> **ABOUT THIS TASK**
Read the entries below and pull out each line with the string "https".

> **MATERIAL FOR THIS TASK**
********

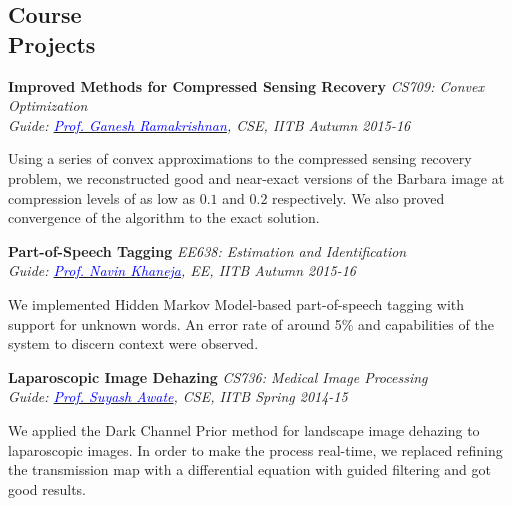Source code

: \documentclass[margin,line]{res}
\newenvironment{list1}{
  \begin{list}{\ding{113}}{%
      \setlength{\itemsep}{0in}
      \setlength{\parsep}{0in} \setlength{\parskip}{0in}
      \setlength{\topsep}{0in} \setlength{\partopsep}{0in} 
      \setlength{\leftmargin}{0.17in}}}{\end{list}}
\begin{document}
\begin{resume}
\section{\sc Course \\Projects}
{\bf Improved Methods for Compressed Sensing Recovery} \hfill {\it CS709: Convex Optimization} \\
{\em Guide: \href{https://www.cse.iitb.ac.in/~ganesh/}{\textcolor{blue}{Prof. Ganesh Ramakrishnan}}, CSE, IITB \hfill Autumn 2015-16} \\
\vspace*{-.15in}
\begin{list1}
\item[] Using a series of convex approximations to the compressed sensing recovery problem, we reconstructed good and near-exact versions of the Barbara image at compression levels of as low as $0.1$ and $0.2$ respectively. We also proved convergence of the algorithm to the exact solution.
\end{list1}

\vspace*{-0.1in}

{\bf Part-of-Speech Tagging} \hfill \textit{EE638: Estimation and Identification} \\
{\em Guide: \href{https://www.ee.iitb.ac.in/course/~ee638/Navin}{\textcolor{blue}{Prof. Navin Khaneja}}, EE, IITB \hfill Autumn 2015-16} \\
\vspace*{-.15in}
\begin{list1}
\item[] We implemented Hidden Markov Model-based part-of-speech tagging with support for unknown words. An error rate of around 5\% and capabilities of the system to discern context were observed.
\end{list1}

\vspace*{-0.1in}

{\bf Laparoscopic Image Dehazing} \hfill \textit{CS736: Medical Image Processing} \\
{\em Guide: \href{https://www.cse.iitb.ac.in/~suyash}{\textcolor{blue}{Prof. Suyash Awate}}, CSE, IITB \hfill Spring 2014-15} \\
\vspace*{-.15in}
\begin{list1}
\item[] We applied the Dark Channel Prior method for landscape image dehazing to laparoscopic images. In order to make the process real-time, we replaced refining the transmission map with a differential equation with guided filtering and got good results.
\end{list1}


\end{resume}
\end{document}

********

> **COMPLETED EXERCISE**
{\em Guide: \href{https://www.cse.iitb.ac.in/~ganesh/}{\textcolor{blue}{Prof. Ganesh Ramakrishnan}}, CSE, IITB \hfill Autumn 2015-16} \\
{\em Guide: \href{https://www.ee.iitb.ac.in/course/~ee638/Navin}{\textcolor{blue}{Prof. Navin Khaneja}}, EE, IITB \hfill Autumn 2015-16} \\
{\em Guide: \href{https://www.cse.iitb.ac.in/~suyash}{\textcolor{blue}{Prof. Suyash Awate}}, CSE, IITB \hfill Spring 2014-15} \\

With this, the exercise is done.